鋭い剣閃がウェパルイヴィルダーの首筋に襲いかかる、そしてウェパルイヴィルダーの皮膚を切り裂き、赤い鮮血が舞うのであった。
「ぐううう」
ウェパルイヴィルダーは切り裂かれた首元も手で覆うが、止血は出来ず血は雨とともに地面に流れていくのであった。
傷つけられた胸と首を守りながらも逃げる算段をするウェパルイヴィルダー、しかし逃げ場は見つからずジリジリと後ろに下がっていき、遂に背中が柵にぶつかる。
「逃げ場はない、さあ貴方のイヴィルキーを頂きましょうか」
「悪いけどそれの返事はNOよ!」
ウェパルイヴィルダーは勢いよく啖呵を切ると、柵を飛び越えて氾濫寸前の川にその身を投げ出すのであった。
直ぐにフォルネウスイヴィルダーは川に駆け寄ってウェパルイヴィルダーを探すが、既にその姿は無くあったのは勢いよく流れる川だけだった。
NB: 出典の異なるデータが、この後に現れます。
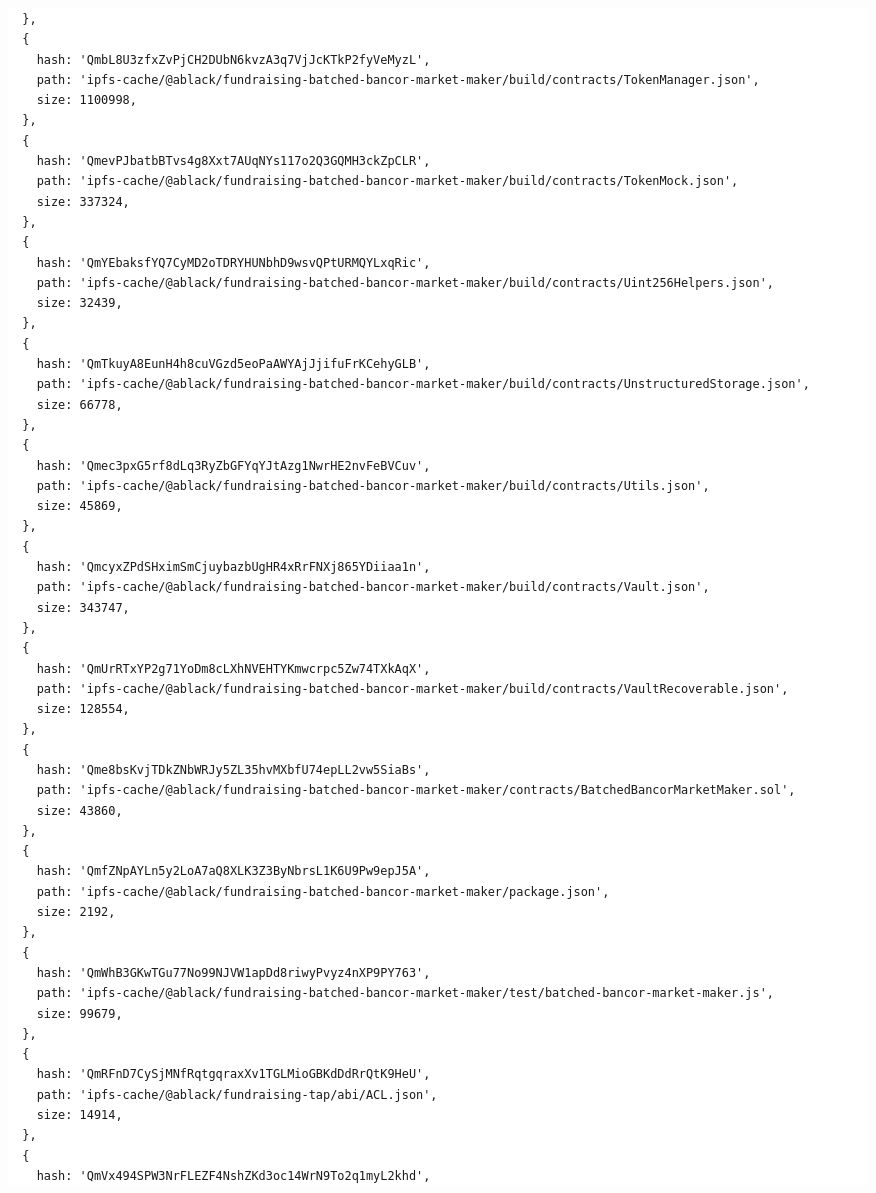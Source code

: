       },
      {
        hash: 'QmbL8U3zfxZvPjCH2DUbN6kvzA3q7VjJcKTkP2fyVeMyzL',
        path: 'ipfs-cache/@ablack/fundraising-batched-bancor-market-maker/build/contracts/TokenManager.json',
        size: 1100998,
      },
      {
        hash: 'QmevPJbatbBTvs4g8Xxt7AUqNYs117o2Q3GQMH3ckZpCLR',
        path: 'ipfs-cache/@ablack/fundraising-batched-bancor-market-maker/build/contracts/TokenMock.json',
        size: 337324,
      },
      {
        hash: 'QmYEbaksfYQ7CyMD2oTDRYHUNbhD9wsvQPtURMQYLxqRic',
        path: 'ipfs-cache/@ablack/fundraising-batched-bancor-market-maker/build/contracts/Uint256Helpers.json',
        size: 32439,
      },
      {
        hash: 'QmTkuyA8EunH4h8cuVGzd5eoPaAWYAjJjifuFrKCehyGLB',
        path: 'ipfs-cache/@ablack/fundraising-batched-bancor-market-maker/build/contracts/UnstructuredStorage.json',
        size: 66778,
      },
      {
        hash: 'Qmec3pxG5rf8dLq3RyZbGFYqYJtAzg1NwrHE2nvFeBVCuv',
        path: 'ipfs-cache/@ablack/fundraising-batched-bancor-market-maker/build/contracts/Utils.json',
        size: 45869,
      },
      {
        hash: 'QmcyxZPdSHximSmCjuybazbUgHR4xRrFNXj865YDiiaa1n',
        path: 'ipfs-cache/@ablack/fundraising-batched-bancor-market-maker/build/contracts/Vault.json',
        size: 343747,
      },
      {
        hash: 'QmUrRTxYP2g71YoDm8cLXhNVEHTYKmwcrpc5Zw74TXkAqX',
        path: 'ipfs-cache/@ablack/fundraising-batched-bancor-market-maker/build/contracts/VaultRecoverable.json',
        size: 128554,
      },
      {
        hash: 'Qme8bsKvjTDkZNbWRJy5ZL35hvMXbfU74epLL2vw5SiaBs',
        path: 'ipfs-cache/@ablack/fundraising-batched-bancor-market-maker/contracts/BatchedBancorMarketMaker.sol',
        size: 43860,
      },
      {
        hash: 'QmfZNpAYLn5y2LoA7aQ8XLK3Z3ByNbrsL1K6U9Pw9epJ5A',
        path: 'ipfs-cache/@ablack/fundraising-batched-bancor-market-maker/package.json',
        size: 2192,
      },
      {
        hash: 'QmWhB3GKwTGu77No99NJVW1apDd8riwyPvyz4nXP9PY763',
        path: 'ipfs-cache/@ablack/fundraising-batched-bancor-market-maker/test/batched-bancor-market-maker.js',
        size: 99679,
      },
      {
        hash: 'QmRFnD7CySjMNfRqtgqraxXv1TGLMioGBKdDdRrQtK9HeU',
        path: 'ipfs-cache/@ablack/fundraising-tap/abi/ACL.json',
        size: 14914,
      },
      {
        hash: 'QmVx494SPW3NrFLEZF4NshZKd3oc14WrN9To2q1myL2khd',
「逃げられましたか、まあいいでしょう追っ手はありますしね」
フォルネウスイヴィルダーはそう言うとその場を後にする、そして後には人っ子一人おらず川の流れる音と雨の音が響くのだった。
台風が去りカラッとした晴天となった翌日、響、達也、薫、椿の四人は上之宮学園の中庭で昼食を取っていた。
そして全員が昼食を食べ終わり雑談をしていると、椿が全員に聞こえるように話だした。
「あの皆さん今度の三連休の最終日に海に行きませんか?」
一番最初に反応したのは達也であった。達也は無表情ながらも持っていた水筒を力いっぱい握りしめていて、その手には血管が浮き出ていた。
「済まないが俺は、生徒会の用事があるから無理だ」
「まあまあ、達也さん落ち着いて椿さんにはそんな悪気は無いんですから」
とても残念そうな表情をする達也、そんな彼の機嫌を治そうとする薫であったが、効果は無かった。
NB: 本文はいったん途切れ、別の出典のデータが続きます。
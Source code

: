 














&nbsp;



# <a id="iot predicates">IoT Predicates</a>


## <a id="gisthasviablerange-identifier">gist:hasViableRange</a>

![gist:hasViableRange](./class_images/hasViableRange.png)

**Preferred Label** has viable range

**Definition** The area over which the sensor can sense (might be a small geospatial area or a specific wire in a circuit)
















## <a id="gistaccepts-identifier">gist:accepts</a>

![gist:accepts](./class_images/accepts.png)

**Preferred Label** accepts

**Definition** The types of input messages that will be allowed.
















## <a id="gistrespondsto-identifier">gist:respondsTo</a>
そんな達也の様子を見て椿は、申し訳無さそうにするのであった。
「いやいや、椿君が悪いわけじゃないよ」
シュンとした表情の椿を慰める響、椿は「ごめんなさい」と達也に対して謝るのであった。
「ところで椿さんところで後は誰を誘うつもりなんですか? 僕は行けます」
「はい宮島先輩、桜木先生を誘ったのですが緊急の会議が入ったので無理と言われました。なので予定ではこの四人で行くつもりでした」
椿は残念そうに顔を曇らせて薫の質問に答える、回答を聞いた薫はストレートに「では今のところ三人で行く、ということですね」と言うのであった。
「なあ薫、水着はどうするんだ?」
「え、学校指定の水着で良くないですか?」
「いや海水浴に学校の水着は……」
響の質問を聞いてコテンと首をかしげる薫、それを見た響はいやいやと頭を悩ませるのであった。
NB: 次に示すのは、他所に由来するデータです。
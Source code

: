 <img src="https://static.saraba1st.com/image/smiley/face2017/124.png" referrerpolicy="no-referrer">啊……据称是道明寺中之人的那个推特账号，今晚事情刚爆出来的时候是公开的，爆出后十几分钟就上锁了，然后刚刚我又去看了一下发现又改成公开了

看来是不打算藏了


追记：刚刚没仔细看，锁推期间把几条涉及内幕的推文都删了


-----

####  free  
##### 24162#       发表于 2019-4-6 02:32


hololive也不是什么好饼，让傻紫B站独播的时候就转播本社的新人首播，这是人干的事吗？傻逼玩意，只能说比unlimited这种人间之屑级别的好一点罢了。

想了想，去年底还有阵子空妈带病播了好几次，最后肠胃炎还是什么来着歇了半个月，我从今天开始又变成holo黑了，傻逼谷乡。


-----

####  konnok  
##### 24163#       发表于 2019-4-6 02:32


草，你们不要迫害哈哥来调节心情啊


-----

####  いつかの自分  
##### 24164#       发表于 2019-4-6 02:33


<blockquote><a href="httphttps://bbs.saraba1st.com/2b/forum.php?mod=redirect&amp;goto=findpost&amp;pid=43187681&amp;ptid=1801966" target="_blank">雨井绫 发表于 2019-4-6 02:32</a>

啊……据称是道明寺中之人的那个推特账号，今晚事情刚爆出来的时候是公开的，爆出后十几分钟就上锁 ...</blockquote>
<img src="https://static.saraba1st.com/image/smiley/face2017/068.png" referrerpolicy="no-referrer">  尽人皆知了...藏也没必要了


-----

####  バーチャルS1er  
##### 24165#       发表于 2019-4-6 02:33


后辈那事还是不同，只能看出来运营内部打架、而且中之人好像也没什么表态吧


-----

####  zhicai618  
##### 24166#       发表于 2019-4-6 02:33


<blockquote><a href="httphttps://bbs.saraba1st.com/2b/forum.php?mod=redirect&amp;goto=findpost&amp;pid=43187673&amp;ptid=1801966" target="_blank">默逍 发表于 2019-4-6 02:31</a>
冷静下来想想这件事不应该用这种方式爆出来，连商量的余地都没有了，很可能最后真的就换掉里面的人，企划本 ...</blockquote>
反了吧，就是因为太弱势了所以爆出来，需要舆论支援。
上之宮学園の水泳の授業で使う水着は紺一色の水着である、一目見れば何処の学校か分かるように校章も付いている。
「今日ぐらいに水着を買いに行こう! 薫」
一緒に海に行くクラスメイトの水着が、学校指定の水着というのを嫌った響は、薫と一緒に買い物を誘うのであった。
響の誘いを聞いた薫は嬉しそうな表情をして、響の両手を掴んでブンブンと上下させる。
「はい、喜んで。僕クラスメイトとの買い物初めてなんですよ」
サングラスをしていても分かるような眩しい笑顔をする薫の顔を見た響は、「うっ」と眩しそうな表情をして予定を決めていくのであった。
その日の放課後、響と薫は上之宮学園に一番近いショピングセンターに来ていた。目的はもちろん海に行く時に使う水着を、購入するためであった。
水着が置いてあるコーナーに着いた二人であったが、並べられているいくつもの水着を見た薫は興味深そうに眺めるのであった。
「とりあえず薫、男性物の水着コーナーに移動しようぜ。ここは女性物ばっかだからな」
「そうですね、周りの人達からの視線が痛いですしね」
周囲の女性からの視線に耐えきれない響は、薫の手を取って男性物の水着が置いてあるコーナーに移動しようとする。薫もそれに同意して女性物の水着コーナーを後にするのであった。
男性物の水着コーナーに移動した響達は、各々自分に合いそうな水着を選び始めるのであった。
響は黒一色がメインで横に白のラインが入ったトランクスタイプの水着を選び、薫は白をメインの色として紫がアクセントされているホットパンツを選んだ。
二人はそのまま水着を片手に試着室へと入っていくのであった、響はすぐに試着が終わり薫が出てくるのを待つのだった。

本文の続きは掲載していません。